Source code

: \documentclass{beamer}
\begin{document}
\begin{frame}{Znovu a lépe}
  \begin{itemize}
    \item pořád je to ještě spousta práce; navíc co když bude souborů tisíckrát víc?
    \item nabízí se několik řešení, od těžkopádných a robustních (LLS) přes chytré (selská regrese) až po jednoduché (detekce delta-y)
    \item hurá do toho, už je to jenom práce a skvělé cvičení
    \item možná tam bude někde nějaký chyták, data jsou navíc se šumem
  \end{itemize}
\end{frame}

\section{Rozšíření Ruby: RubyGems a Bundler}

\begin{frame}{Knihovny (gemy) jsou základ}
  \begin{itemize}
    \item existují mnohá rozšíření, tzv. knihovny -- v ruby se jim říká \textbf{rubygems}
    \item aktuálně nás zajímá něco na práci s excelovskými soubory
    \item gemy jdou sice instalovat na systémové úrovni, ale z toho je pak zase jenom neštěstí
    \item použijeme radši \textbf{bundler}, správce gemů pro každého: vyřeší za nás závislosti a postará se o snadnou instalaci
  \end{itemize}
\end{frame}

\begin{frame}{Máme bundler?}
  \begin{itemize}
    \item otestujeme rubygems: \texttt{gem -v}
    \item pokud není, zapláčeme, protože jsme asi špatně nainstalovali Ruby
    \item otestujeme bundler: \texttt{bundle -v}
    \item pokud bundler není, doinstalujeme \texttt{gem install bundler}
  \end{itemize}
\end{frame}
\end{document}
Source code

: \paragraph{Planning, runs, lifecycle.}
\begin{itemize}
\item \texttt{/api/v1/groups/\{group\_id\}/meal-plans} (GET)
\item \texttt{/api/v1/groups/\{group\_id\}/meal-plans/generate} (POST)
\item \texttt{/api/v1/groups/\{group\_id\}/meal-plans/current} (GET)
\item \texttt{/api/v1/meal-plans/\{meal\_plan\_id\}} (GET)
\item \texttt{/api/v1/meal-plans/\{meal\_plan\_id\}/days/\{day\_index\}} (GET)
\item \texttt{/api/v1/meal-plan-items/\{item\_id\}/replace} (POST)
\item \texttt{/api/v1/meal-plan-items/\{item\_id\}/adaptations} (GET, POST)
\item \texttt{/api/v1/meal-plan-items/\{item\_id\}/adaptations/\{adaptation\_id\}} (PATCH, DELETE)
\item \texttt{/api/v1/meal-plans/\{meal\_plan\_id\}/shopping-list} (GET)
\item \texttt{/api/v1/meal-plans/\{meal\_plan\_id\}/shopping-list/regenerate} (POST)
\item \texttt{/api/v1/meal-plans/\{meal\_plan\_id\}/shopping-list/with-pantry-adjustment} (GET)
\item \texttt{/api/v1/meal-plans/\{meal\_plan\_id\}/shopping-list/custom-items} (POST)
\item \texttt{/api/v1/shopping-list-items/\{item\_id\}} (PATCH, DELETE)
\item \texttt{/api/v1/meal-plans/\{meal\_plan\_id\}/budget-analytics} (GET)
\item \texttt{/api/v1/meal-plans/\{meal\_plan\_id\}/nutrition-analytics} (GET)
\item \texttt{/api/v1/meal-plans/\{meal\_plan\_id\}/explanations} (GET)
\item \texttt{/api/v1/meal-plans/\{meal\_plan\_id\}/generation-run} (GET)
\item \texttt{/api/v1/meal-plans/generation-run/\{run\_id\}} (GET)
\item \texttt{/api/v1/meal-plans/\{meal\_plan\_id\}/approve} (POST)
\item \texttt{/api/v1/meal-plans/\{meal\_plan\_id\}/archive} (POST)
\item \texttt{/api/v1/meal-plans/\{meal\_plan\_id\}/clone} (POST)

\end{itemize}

------

→ Activity: Search the listing for the word "gemy", and copy every line in which it is found.

→ Your response:
\begin{frame}{Knihovny (gemy) jsou základ}
    \item gemy jdou sice instalovat na systémové úrovni, ale z toho je pak zase jenom neštěstí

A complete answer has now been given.